Stored data

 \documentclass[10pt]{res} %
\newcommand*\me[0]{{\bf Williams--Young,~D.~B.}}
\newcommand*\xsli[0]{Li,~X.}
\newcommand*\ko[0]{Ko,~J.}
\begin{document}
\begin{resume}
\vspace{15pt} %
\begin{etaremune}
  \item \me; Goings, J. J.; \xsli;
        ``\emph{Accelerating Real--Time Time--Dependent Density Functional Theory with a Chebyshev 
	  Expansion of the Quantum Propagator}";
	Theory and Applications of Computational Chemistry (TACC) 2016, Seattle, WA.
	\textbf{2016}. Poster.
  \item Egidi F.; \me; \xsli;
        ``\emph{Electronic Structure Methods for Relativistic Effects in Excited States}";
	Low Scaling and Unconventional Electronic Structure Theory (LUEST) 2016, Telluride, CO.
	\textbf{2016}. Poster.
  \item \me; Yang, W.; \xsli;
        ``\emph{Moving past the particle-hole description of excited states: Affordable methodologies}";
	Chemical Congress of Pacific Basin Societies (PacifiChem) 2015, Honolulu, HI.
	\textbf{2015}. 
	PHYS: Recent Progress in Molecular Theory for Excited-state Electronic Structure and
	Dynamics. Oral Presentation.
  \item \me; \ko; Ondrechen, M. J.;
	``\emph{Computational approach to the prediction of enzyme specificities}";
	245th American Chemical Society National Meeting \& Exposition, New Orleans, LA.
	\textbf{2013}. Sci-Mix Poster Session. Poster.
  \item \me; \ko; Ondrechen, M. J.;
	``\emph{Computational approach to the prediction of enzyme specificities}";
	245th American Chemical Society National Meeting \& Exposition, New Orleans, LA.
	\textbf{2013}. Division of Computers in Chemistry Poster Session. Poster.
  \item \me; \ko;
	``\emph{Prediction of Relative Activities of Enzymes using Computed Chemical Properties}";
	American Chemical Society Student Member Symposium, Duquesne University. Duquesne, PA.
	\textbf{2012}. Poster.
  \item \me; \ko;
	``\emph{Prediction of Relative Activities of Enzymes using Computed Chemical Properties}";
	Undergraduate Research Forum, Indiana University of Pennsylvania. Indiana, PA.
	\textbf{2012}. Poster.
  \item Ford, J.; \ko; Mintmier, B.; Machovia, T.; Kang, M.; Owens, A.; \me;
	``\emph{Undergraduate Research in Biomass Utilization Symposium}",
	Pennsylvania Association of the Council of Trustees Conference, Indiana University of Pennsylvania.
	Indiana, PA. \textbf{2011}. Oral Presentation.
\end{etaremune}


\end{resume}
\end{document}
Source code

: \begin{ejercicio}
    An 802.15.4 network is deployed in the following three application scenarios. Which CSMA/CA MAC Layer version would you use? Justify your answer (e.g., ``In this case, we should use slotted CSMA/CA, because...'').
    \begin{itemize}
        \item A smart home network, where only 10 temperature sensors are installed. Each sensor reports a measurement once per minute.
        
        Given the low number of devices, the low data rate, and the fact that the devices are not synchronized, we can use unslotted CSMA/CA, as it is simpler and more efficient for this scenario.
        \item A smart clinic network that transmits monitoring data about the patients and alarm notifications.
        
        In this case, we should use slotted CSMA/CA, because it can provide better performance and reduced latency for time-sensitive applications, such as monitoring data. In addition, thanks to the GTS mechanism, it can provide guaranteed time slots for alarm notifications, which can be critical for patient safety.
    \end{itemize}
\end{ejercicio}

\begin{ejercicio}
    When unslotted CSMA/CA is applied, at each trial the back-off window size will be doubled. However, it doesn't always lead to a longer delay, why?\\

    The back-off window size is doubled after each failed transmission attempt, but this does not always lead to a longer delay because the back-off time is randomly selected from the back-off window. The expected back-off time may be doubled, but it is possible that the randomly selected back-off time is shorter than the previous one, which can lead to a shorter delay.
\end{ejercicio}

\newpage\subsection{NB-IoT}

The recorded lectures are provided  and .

> [Assignment]: Review the entries above and return every line where "smart" appears.

> [Solution to the exercise]:
        \item A smart home network, where only 10 temperature sensors are installed. Each sensor reports a measurement once per minute.
        \item A smart clinic network that transmits monitoring data about the patients and alarm notifications.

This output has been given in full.